While California has been very conducive to bio fuel producers thanks in part to Governor Arnold Schwarzenegger, can the same be done in the Philippines?
By: Vanessa Uy
Various transport unions and interest groups here in the Philippines are telling public transport drivers not to use coco diesel because they are no more than just a public relations campaign by unscrupulous politicians. The various interest groups also cite the reasons not to use coco diesel is that manufacturers contribute very little to the local economy and they are not alleviating our growing unemployment problem. These “crony coco diesel plants” might just as well be a good place to launder ill- gotten pork barrel funds of corrupt government officials.

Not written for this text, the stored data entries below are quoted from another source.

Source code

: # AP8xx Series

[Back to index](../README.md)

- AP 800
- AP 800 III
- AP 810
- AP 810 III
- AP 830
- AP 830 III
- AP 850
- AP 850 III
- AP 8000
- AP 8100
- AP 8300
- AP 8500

Coco diesel manufacture is not new here in the Philippines. Back in the early 1990’s, feasibility studies are done on the large- scale manufacture of coco diesel. Although projects like these are well backed by altruistic aims, in truth they are undertaken in the behest of influential politicians as a public relations stunt to appease visiting dignitaries especially ones from the IMF or the International Monetary Fund.
I hope that during election season, environmental concerns should not be taken lightly when we decide for the betterment of our country. Or are the majority of our politicians already under the control of multinational petroleum companies. Do these politicians would rather maintain the status quo, than to legislate laws that would genuinely help bio fuel manufacturers and to grant these manufacturers a much needed tax brake to make bio fuels fiscally competitive with petroleum derived fuels. That’s why I’m currently reluctant to nominate any bio fuel manufacturer here in the Philippines to that Shell sponsored World Challenge program unless these companies exercise transparency in their dealings.